This post is for the individuals who cannot qualify for the government’s Public Service Loan Forgiveness Program (PSLFP) and carry a high interest rate on their respective student loans. The average debt upon graduation for CRNAs is ~$100,000. Like many others, I had a mix of federal and private loans when I left school.
When I crunched the numbers, I came to the conclusion that even if I did qualify for PSLFP, the amount of interest I’d end up paying the federal government would still be significantly more than if I had just refinanced and consolidated my loans with a private lender.
Let’s take a look at the following examples. Three assumptions are being made with the following examples. 1) We’re using a 10 year repayment plan as the PSLF requires you to make 120 monthly payments to your principal. 2) We’re using the standard repayment plan. 3) 5.81% is used as an average interest rate for those with previous loans (whether private or federal). At the end of 10 years, a little over $32,000 in interest payments will be made.
Now, let’s take a look at what you’ll save if you refinance and consolidate your loans.

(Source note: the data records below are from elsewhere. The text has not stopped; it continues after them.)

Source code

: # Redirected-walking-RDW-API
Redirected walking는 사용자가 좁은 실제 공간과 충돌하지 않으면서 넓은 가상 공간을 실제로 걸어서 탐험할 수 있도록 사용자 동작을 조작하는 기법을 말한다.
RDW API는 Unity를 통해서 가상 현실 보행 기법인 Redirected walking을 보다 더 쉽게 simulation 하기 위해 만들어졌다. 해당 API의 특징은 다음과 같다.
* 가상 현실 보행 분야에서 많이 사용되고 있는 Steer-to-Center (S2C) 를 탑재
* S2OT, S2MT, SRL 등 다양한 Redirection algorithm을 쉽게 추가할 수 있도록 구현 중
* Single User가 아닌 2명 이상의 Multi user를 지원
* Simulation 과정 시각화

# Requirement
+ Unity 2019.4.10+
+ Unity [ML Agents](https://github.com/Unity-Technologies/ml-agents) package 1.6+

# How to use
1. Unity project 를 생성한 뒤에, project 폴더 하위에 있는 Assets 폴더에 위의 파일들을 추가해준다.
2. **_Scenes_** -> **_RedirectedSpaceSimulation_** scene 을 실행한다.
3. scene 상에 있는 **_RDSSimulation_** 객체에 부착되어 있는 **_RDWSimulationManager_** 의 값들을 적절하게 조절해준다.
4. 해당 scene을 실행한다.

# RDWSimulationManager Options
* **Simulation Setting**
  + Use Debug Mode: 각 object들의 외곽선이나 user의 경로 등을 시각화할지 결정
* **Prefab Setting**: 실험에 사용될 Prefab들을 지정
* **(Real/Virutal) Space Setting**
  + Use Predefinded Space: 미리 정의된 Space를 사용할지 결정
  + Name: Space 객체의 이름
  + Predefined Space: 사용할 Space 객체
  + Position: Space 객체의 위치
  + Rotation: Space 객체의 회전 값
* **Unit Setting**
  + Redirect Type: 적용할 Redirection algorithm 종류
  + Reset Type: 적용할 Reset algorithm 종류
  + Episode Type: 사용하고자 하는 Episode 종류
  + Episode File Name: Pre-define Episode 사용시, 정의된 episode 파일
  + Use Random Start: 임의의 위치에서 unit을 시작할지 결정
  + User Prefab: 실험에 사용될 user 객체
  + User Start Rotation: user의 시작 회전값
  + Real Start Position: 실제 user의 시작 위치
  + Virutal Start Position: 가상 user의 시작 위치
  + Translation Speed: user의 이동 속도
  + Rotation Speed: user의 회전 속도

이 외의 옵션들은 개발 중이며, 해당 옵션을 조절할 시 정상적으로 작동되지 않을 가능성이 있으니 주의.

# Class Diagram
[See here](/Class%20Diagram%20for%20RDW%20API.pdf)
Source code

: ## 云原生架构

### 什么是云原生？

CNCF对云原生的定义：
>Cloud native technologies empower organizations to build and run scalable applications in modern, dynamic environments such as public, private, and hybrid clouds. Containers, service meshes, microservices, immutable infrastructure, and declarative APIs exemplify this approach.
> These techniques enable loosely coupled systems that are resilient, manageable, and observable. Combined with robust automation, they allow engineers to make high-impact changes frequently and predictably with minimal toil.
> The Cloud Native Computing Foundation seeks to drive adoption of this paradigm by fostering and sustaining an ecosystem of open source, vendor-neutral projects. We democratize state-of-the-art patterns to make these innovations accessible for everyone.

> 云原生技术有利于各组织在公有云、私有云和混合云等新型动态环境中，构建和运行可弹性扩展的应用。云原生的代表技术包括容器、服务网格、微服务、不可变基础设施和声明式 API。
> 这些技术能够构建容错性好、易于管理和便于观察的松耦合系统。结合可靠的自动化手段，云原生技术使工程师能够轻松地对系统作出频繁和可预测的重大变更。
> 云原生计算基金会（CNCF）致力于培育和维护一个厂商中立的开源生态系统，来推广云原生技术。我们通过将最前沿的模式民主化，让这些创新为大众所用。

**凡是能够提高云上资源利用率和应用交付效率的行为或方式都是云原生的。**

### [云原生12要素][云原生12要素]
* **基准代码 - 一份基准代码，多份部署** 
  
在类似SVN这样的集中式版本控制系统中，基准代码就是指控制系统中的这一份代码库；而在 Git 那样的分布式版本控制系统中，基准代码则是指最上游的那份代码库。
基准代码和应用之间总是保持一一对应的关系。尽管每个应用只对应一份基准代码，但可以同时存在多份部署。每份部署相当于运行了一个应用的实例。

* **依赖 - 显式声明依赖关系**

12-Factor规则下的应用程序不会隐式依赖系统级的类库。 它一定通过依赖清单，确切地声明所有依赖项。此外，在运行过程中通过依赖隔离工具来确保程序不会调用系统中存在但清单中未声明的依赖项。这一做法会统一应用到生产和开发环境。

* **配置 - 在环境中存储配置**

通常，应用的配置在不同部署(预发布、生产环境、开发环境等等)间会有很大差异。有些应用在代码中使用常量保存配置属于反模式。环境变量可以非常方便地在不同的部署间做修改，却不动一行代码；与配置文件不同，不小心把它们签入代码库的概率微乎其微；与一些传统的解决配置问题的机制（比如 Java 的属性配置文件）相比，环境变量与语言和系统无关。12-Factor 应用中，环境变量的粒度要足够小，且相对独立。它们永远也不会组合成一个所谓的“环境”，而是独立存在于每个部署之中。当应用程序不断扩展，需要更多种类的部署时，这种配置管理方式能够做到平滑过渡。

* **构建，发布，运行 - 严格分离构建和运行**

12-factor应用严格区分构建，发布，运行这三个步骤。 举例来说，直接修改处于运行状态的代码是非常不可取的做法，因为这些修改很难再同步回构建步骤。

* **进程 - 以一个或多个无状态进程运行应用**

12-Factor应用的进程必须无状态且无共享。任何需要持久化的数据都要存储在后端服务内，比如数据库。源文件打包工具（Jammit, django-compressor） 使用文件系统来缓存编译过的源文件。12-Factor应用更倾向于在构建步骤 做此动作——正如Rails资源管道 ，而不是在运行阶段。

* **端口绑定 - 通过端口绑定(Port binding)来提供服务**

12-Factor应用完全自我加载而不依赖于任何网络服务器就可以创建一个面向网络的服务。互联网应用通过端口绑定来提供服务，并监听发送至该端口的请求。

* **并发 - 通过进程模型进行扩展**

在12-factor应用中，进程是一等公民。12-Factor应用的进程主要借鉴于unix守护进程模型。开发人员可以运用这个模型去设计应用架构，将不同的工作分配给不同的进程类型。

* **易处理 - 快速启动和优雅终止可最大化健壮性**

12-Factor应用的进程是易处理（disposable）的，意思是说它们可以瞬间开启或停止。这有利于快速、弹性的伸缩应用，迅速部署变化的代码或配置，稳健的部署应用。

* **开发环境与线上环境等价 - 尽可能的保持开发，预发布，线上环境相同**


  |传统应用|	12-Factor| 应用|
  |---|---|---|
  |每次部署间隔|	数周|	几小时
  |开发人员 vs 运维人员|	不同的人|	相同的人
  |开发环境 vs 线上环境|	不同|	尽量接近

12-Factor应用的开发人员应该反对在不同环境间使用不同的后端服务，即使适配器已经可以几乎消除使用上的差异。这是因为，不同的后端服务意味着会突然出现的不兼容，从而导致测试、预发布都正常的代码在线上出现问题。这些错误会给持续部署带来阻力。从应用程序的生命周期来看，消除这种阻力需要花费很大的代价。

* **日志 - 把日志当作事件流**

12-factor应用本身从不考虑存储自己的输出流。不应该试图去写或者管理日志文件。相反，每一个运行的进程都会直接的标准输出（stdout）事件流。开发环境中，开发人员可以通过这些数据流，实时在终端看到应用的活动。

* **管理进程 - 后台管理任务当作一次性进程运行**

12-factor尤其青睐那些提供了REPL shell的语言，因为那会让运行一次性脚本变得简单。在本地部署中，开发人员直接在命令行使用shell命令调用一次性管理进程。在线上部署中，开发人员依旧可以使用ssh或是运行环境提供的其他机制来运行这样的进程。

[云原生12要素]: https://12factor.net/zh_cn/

The interest rate is decreased from 5.81% to 3.50% (obtained from SoFi’s website). After 10 years of paying your loans at a rate of 3.5%, you’d have paid ~$18,600 in interest. That’s nearly $14,000 of interest payments that you’ll have saved.
Needless to say, I strongly encourage those who have pre-existing student loans to consolidate and refinance to save money especially those who carry private student loans and/or do not qualify for PSLF if they carry federal student loans.